● **REQUIRED WORK**
Note each line in the data below that holds "bounded", and copy it.

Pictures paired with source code
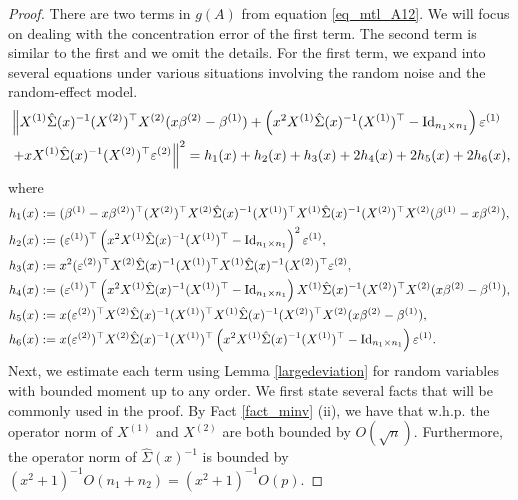 \begin{proof}
 There are two terms in $g(A)$ from equation \eqref{eq_mtl_A12}.
 We will focus on dealing with the concentration error of the first term. The second term is similar to the first and we omit the details.
 For the first term, we expand into several equations under various situations involving the random noise and the random-effect model.
 \begin{align}
 & \left\| X^{(1)} \hat\Sigma(x)^{-1} (X^{(2)})^\top X^{(2)} (x\beta^{(2)}-\beta^{(1)})+ \left(x^2 X^{(1)}\hat \Sigma(x)^{-1} (X^{(1)})^\top-\operatorname{Id}_{n_1\times n_1}\right)\varepsilon^{(1)} \right. \nonumber\\
		& \left. + x X^{(1)}\hat \Sigma(x)^{-1} (X^{(2)})^\top \varepsilon^{(2)} \right\|^2=h_1(x) + h_2(x) +h_3(x) + 2h_4(x) + 2h_5(x) + 2h_6(x), \label{expand_6}
 \end{align}
 where
 \begin{align*}
&h_1(x):=  (\beta^{(1)}-x\beta^{(2)})^\top (X^{(2)})^\top X^{(2)}  \hat\Sigma(x)^{-1}  (X^{(1)})^\top X^{(1)} \hat\Sigma(x)^{-1} (X^{(2)})^\top X^{(2)} (\beta^{(1)}-x\beta^{(2)})  ,\\
& h_2(x) := {(\varepsilon^{(1)})^\top \left(x^2 X^{(1)}\hat\Sigma(x)^{-1} (X^{(1)})^\top-\operatorname{Id}_{n_1\times n_1}\right)^2\varepsilon^{(1)}}  ,\\
& h_3(x):=  x^2 { (\varepsilon^{(2)} )^\top X^{(2)} \hat\Sigma(x)^{-1}  (X^{(1)})^\top X^{(1)}\hat\Sigma(x)^{-1} (X^{(2)})^\top \varepsilon^{(2)}} , \\
& h_4(x):=  (\varepsilon^{(1)})^\top\left(x^2 X^{(1)}\hat\Sigma(x)^{-1} (X^{(1)})^\top-\operatorname{Id}_{n_1\times n_1}\right) X^{(1)} \hat\Sigma(x)^{-1} (X^{(2)})^\top X^{(2)} (x\beta^{(2)}-\beta^{(1)}), \\
&h_5(x):=x (\varepsilon^{(2)})^\top X^{(2)}\hat\Sigma(x)^{-1} (X^{(1)})^\top X^{(1)} \hat\Sigma(x)^{-1} (X^{(2)})^\top X^{(2)} (x\beta^{(2)}-\beta^{(1)}),\\
&h_6(x):=x (\varepsilon^{(2)})^\top X^{(2)}\hat\Sigma(x)^{-1} (X^{(1)})^\top\left(x^2 X^{(1)}\hat\Sigma(x)^{-1} (X^{(1)})^\top-\operatorname{Id}_{n_1\times n_1}\right)\varepsilon^{(1)}.
\end{align*}
Next, we estimate each term using Lemma \ref{largedeviation} for random variables with bounded moment up to any order.
We first state several facts that will be commonly used in the proof.
By Fact \ref{fact_minv} (ii), we have that w.h.p. the operator norm of $X^{(1)}$ and $X^{(2)}$ are both bounded by $O(\sqrt{n})$.
Furthermore, the operator norm of $\hat\Sigma(x)^{-1}$ is bounded by $(x^2 + 1)^{-1} O(n_1 + n_2) = (x^2 + 1)^{-1} O(p)$.


\end{proof}
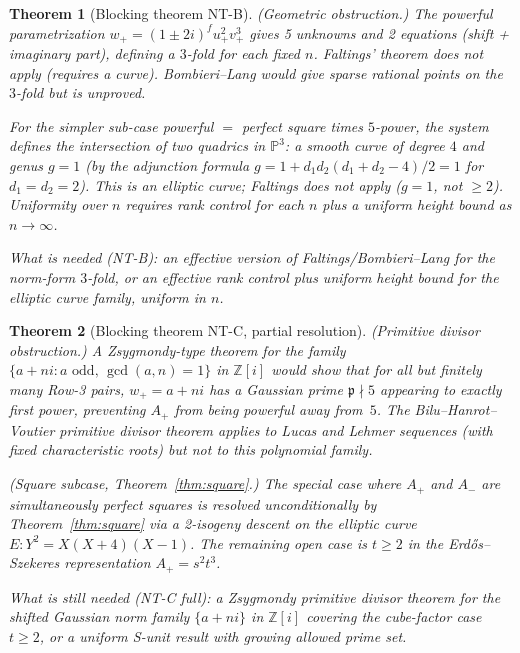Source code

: \documentclass[12pt]{amsart}
\theoremstyle{plain}
\newtheorem{theorem}{Theorem}[section]
\theoremstyle{definition}
\theoremstyle{remark}
\newcommand{\Zi}{\mathbb{Z}[i]}
\newcommand{\Aplus}{A_{+}}
\newcommand{\Aminus}{A_{-}}
\begin{document}
\begin{theorem}[Blocking theorem NT-B]
\label{thm:NTB}
\textup{(Geometric obstruction.)}
The powerful parametrization
$w_{+}=(1\pm 2i)^{f}u_{+}^2 v_{+}^3$ gives 5 unknowns and 2 equations
(shift + imaginary part), defining a \emph{$3$-fold} for each fixed $n$.
Faltings' theorem \cite{Faltings1983} does not apply (requires a curve).
Bombieri--Lang would give sparse rational points on the $3$-fold but is
unproved.

For the simpler sub-case powerful $=$ perfect square times $5$-power,
the system defines the intersection of two quadrics in $\mathbb{P}^3$:
a smooth curve of degree $4$ and genus $g=1$ (by the adjunction formula
$g=1+d_1 d_2(d_1+d_2-4)/2 = 1$ for $d_1=d_2=2$).
This is an elliptic curve; Faltings does not apply ($g=1$, not $\geq 2$).
Uniformity over $n$ requires rank control for each $n$ plus a
uniform height bound as $n\to\infty$.

\medskip
\noindent\emph{What is needed} \textup{(NT-B)}: an effective version of
Faltings/Bombieri--Lang for the norm-form $3$-fold, or an effective rank
control plus uniform height bound for the elliptic curve family, uniform in $n$.
\end{theorem}

\begin{theorem}[Blocking theorem NT-C, partial resolution]
\label{thm:NTC}
\textup{(Primitive divisor obstruction.)}
A Zsygmondy-type theorem for the family $\{a+ni : a\text{ odd},\,\gcd(a,n)=1\}$
in $\Zi$ would show that for all but finitely many Row-3 pairs,
$w_{+}=a+ni$ has a Gaussian prime $\mathfrak{p}\nmid 5$ appearing to
exactly first power, preventing $\Aplus$ from being powerful away from~$5$.
The Bilu--Hanrot--Voutier primitive divisor theorem \cite{Bilu2001} applies to Lucas and
Lehmer sequences (with fixed characteristic roots) but not to this
polynomial family.

\textup{(Square subcase, Theorem~\ref{thm:square}.)}  The special case where $\Aplus$ and
$\Aminus$ are simultaneously perfect squares is resolved unconditionally by
Theorem~\ref{thm:square} via a 2-isogeny descent on the elliptic curve
$E: Y^2 = X(X+4)(X-1)$.  The remaining open case is $t\geq 2$ in the
Erd\H{o}s--Szekeres representation $\Aplus = s^2 t^3$.

\medskip
\noindent\emph{What is still needed} \textup{(NT-C full)}: a Zsygmondy primitive
divisor theorem for the shifted Gaussian norm family $\{a+ni\}$ in $\Zi$
covering the cube-factor case $t\geq 2$, or a uniform S-unit result with
growing allowed prime set.
\end{theorem}
\end{document}
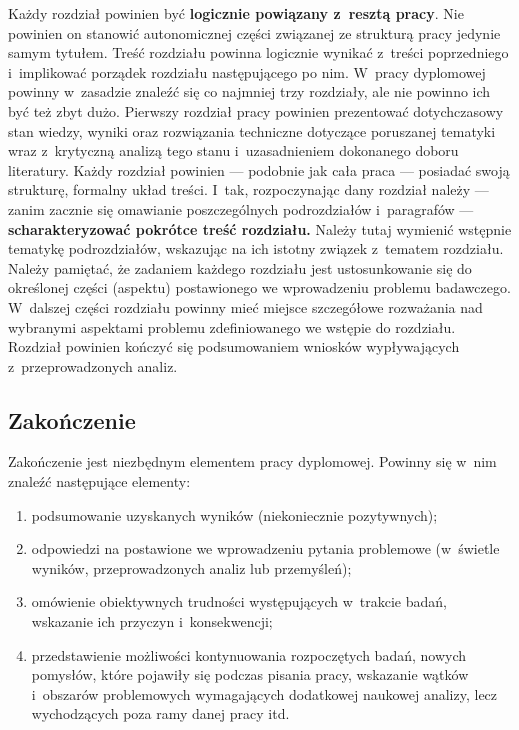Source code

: \documentclass[skorowidz,skroty]{dyplomWEZUT}
\begin{document}
Każdy rozdział powinien być \textbf{logicznie powiązany z~resztą pracy}. Nie powinien on stanowić autonomicznej części związanej ze strukturą pracy jedynie samym tytułem. Treść rozdziału powinna logicznie wynikać z~treści poprzedniego i~implikować porządek rozdziału następującego po nim.  W~pracy dyplomowej powinny w~zasadzie znaleźć się co najmniej trzy rozdziały, ale nie powinno ich być też zbyt dużo. Pierwszy rozdział pracy powinien prezentować dotychczasowy stan wiedzy, wyniki oraz rozwiązania techniczne dotyczące poruszanej tematyki wraz z~krytyczną analizą tego stanu i~uzasadnieniem dokonanego doboru literatury. Każdy rozdział powinien --- podobnie jak cała praca --- posiadać swoją strukturę, formalny układ treści. I~tak, rozpoczynając dany rozdział należy --- zanim zacznie się omawianie poszczególnych podrozdziałów i~paragrafów --- \textbf{scharakteryzować pokrótce treść rozdziału.} Należy tutaj wymienić wstępnie tematykę podrozdziałów, wskazując na ich istotny związek z~tematem rozdziału. Należy pamiętać, że zadaniem każdego rozdziału jest ustosunkowanie się do określonej części (aspektu) postawionego we wprowadzeniu problemu badawczego. W~dalszej części rozdziału powinny mieć miejsce szczegółowe rozważania nad wybranymi aspektami problemu zdefiniowanego we wstępie do rozdziału. Rozdział powinien kończyć się podsumowaniem wniosków wypływających z~przeprowadzonych analiz.

\subsection{Zakończenie}\label{sec:zakonczenie}

Zakończenie jest niezbędnym elementem pracy dyplomowej. Powinny się w~nim znaleźć następujące elementy:

\begin{enumerate}
\item podsumowanie uzyskanych wyników (niekoniecznie pozytywnych);
\item odpowiedzi na postawione we wprowadzeniu pytania problemowe (w~świetle wyników, przeprowadzonych analiz lub przemyśleń);
\item omówienie obiektywnych trudności występujących w~trakcie badań, wskazanie ich przyczyn i~konsekwencji;
\item przedstawienie możliwości kontynuowania rozpoczętych badań, nowych pomysłów, które pojawiły się podczas pisania pracy, wskazanie wątków i~obszarów problemowych wymagających dodatkowej naukowej analizy, lecz wychodzących poza ramy danej pracy itd.
\end{enumerate}
\end{document}
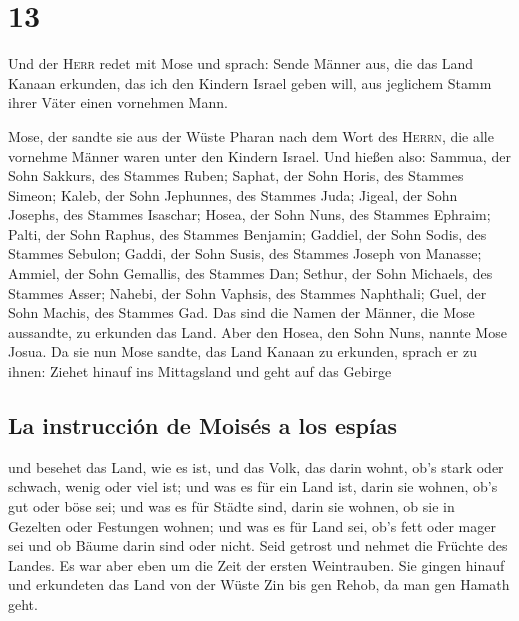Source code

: \hypertarget{section-12}{%
\section{13}\label{section-12}}

 Und der \textsc{Herr} redet mit Mose und sprach:
 Sende Männer aus, die das Land Kanaan erkunden, das ich
den Kindern Israel geben will, aus jeglichem Stamm ihrer Väter einen
vornehmen Mann.

 Mose, der sandte sie aus der Wüste Pharan nach dem Wort
des \textsc{Herrn}, die alle vornehme Männer waren unter den Kindern
Israel.  Und hießen also: Sammua, der Sohn Sakkurs, des
Stammes Ruben;  Saphat, der Sohn Horis, des Stammes
Simeon;  Kaleb, der Sohn Jephunnes, des Stammes Juda;
 Jigeal, der Sohn Josephs, des Stammes Isaschar;
 Hosea, der Sohn Nuns, des Stammes Ephraim; 
Palti, der Sohn Raphus, des Stammes Benjamin;  Gaddiel,
der Sohn Sodis, des Stammes Sebulon;  Gaddi, der Sohn
Susis, des Stammes Joseph von Manasse;  Ammiel, der Sohn
Gemallis, des Stammes Dan;  Sethur, der Sohn Michaels,
des Stammes Asser;  Nahebi, der Sohn Vaphsis, des Stammes
Naphthali;  Guel, der Sohn Machis, des Stammes Gad.
 Das sind die Namen der Männer, die Mose aussandte, zu
erkunden das Land. Aber den Hosea, den Sohn Nuns, nannte Mose Josua.
 Da sie nun Mose sandte, das Land Kanaan zu erkunden,
sprach er zu ihnen: Ziehet hinauf ins Mittagsland und geht auf das
Gebirge

\hypertarget{la-instrucciuxf3n-de-moisuxe9s-a-los-espuxedas}{%
\subsection{La instrucción de Moisés a los
espías}\label{la-instrucciuxf3n-de-moisuxe9s-a-los-espuxedas}}

 und besehet das Land, wie es ist, und das Volk, das
darin wohnt, ob's stark oder schwach, wenig oder viel ist;
 und was es für ein Land ist, darin sie wohnen, ob's gut
oder böse sei; und was es für Städte sind, darin sie wohnen, ob sie in
Gezelten oder Festungen wohnen;  und was es für Land sei,
ob's fett oder mager sei und ob Bäume darin sind oder nicht. Seid
getrost und nehmet die Früchte des Landes. Es war aber eben um die Zeit
der ersten Weintrauben.  Sie gingen hinauf und erkundeten
das Land von der Wüste Zin bis gen Rehob, da man gen Hamath geht.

● **TASK SOLUTION**
Next, we estimate each term using Lemma \ref{largedeviation} for random variables with bounded moment up to any order.
By Fact \ref{fact_minv} (ii), we have that w.h.p. the operator norm of $X^{(1)}$ and $X^{(2)}$ are both bounded by $O(\sqrt{n})$.
Furthermore, the operator norm of $\hat\Sigma(x)^{-1}$ is bounded by $(x^2 + 1)^{-1} O(n_1 + n_2) = (x^2 + 1)^{-1} O(p)$.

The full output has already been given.